--- GIVEN ENTRIES ---
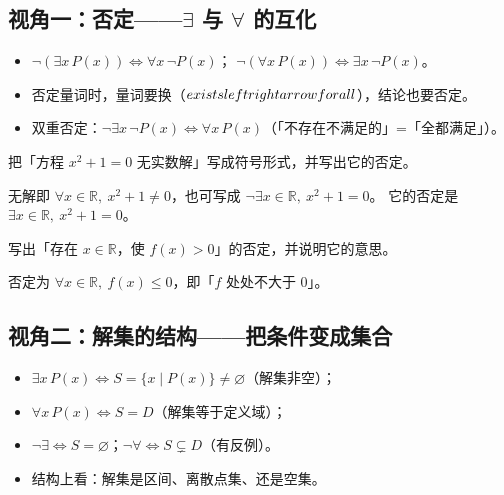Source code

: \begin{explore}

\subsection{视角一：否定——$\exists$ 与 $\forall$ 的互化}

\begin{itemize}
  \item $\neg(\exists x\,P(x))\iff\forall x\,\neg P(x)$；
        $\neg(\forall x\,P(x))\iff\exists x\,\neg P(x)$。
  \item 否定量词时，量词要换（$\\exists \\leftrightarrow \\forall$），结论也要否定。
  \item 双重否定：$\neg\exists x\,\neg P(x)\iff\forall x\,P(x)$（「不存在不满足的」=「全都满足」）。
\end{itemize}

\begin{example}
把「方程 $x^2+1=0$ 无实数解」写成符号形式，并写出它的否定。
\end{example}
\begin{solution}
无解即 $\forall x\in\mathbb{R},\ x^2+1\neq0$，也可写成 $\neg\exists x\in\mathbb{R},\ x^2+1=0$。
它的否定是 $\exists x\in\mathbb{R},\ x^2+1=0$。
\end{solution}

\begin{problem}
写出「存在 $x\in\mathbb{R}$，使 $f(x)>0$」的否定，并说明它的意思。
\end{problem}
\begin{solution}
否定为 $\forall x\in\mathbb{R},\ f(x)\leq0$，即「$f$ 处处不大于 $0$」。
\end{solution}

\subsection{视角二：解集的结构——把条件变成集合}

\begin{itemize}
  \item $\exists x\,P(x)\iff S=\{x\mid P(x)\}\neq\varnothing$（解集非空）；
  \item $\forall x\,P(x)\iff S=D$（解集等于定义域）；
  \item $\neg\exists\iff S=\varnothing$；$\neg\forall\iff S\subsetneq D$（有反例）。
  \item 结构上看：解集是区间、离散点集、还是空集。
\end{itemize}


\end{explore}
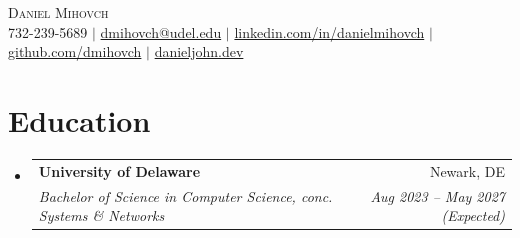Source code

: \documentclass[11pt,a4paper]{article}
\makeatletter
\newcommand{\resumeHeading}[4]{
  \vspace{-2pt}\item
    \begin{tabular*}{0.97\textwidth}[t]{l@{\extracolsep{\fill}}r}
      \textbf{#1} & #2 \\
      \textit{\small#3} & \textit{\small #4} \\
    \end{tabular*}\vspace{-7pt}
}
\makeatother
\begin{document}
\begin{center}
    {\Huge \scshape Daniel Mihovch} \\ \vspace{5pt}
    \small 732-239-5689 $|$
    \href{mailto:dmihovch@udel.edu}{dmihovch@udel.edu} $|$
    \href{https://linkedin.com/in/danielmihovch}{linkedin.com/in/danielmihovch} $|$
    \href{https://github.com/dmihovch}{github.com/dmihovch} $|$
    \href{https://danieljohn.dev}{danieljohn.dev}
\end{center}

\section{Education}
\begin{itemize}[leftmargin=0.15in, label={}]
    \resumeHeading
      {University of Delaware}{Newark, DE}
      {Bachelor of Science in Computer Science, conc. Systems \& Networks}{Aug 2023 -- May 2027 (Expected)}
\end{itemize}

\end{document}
---
TASK DETAILS ->
If an entry holds a picture, leave that picture out, and transcribe the rest of the listing above exactly.

SOLUTION FOR THIS EXERCISE ->
Source code

: \begin{explore}

\subsection{视角一：否定——$\exists$ 与 $\forall$ 的互化}

\begin{itemize}
  \item $\neg(\exists x\,P(x))\iff\forall x\,\neg P(x)$；
        $\neg(\forall x\,P(x))\iff\exists x\,\neg P(x)$。
  \item 否定量词时，量词要换（$\\exists \\leftrightarrow \\forall$），结论也要否定。
  \item 双重否定：$\neg\exists x\,\neg P(x)\iff\forall x\,P(x)$（「不存在不满足的」=「全都满足」）。
\end{itemize}

\begin{example}
把「方程 $x^2+1=0$ 无实数解」写成符号形式，并写出它的否定。
\end{example}
\begin{solution}
无解即 $\forall x\in\mathbb{R},\ x^2+1\neq0$，也可写成 $\neg\exists x\in\mathbb{R},\ x^2+1=0$。
它的否定是 $\exists x\in\mathbb{R},\ x^2+1=0$。
\end{solution}

\begin{problem}
写出「存在 $x\in\mathbb{R}$，使 $f(x)>0$」的否定，并说明它的意思。
\end{problem}
\begin{solution}
否定为 $\forall x\in\mathbb{R},\ f(x)\leq0$，即「$f$ 处处不大于 $0$」。
\end{solution}

\subsection{视角二：解集的结构——把条件变成集合}

\begin{itemize}
  \item $\exists x\,P(x)\iff S=\{x\mid P(x)\}\neq\varnothing$（解集非空）；
  \item $\forall x\,P(x)\iff S=D$（解集等于定义域）；
  \item $\neg\exists\iff S=\varnothing$；$\neg\forall\iff S\subsetneq D$（有反例）。
  \item 结构上看：解集是区间、离散点集、还是空集。
\end{itemize}


\end{explore}
Source code

: \documentclass[11pt,a4paper]{article}
\makeatletter
\newcommand{\resumeHeading}[4]{
  \vspace{-2pt}\item
    \begin{tabular*}{0.97\textwidth}[t]{l@{\extracolsep{\fill}}r}
      \textbf{#1} & #2 \\
      \textit{\small#3} & \textit{\small #4} \\
    \end{tabular*}\vspace{-7pt}
}
\makeatother
\begin{document}
\begin{center}
    {\Huge \scshape Daniel Mihovch} \\ \vspace{5pt}
    \small 732-239-5689 $|$
    \href{mailto:dmihovch@udel.edu}{dmihovch@udel.edu} $|$
    \href{https://linkedin.com/in/danielmihovch}{linkedin.com/in/danielmihovch} $|$
    \href{https://github.com/dmihovch}{github.com/dmihovch} $|$
    \href{https://danieljohn.dev}{danieljohn.dev}
\end{center}

\section{Education}
\begin{itemize}[leftmargin=0.15in, label={}]
    \resumeHeading
      {University of Delaware}{Newark, DE}
      {Bachelor of Science in Computer Science, conc. Systems \& Networks}{Aug 2023 -- May 2027 (Expected)}
\end{itemize}

\end{document}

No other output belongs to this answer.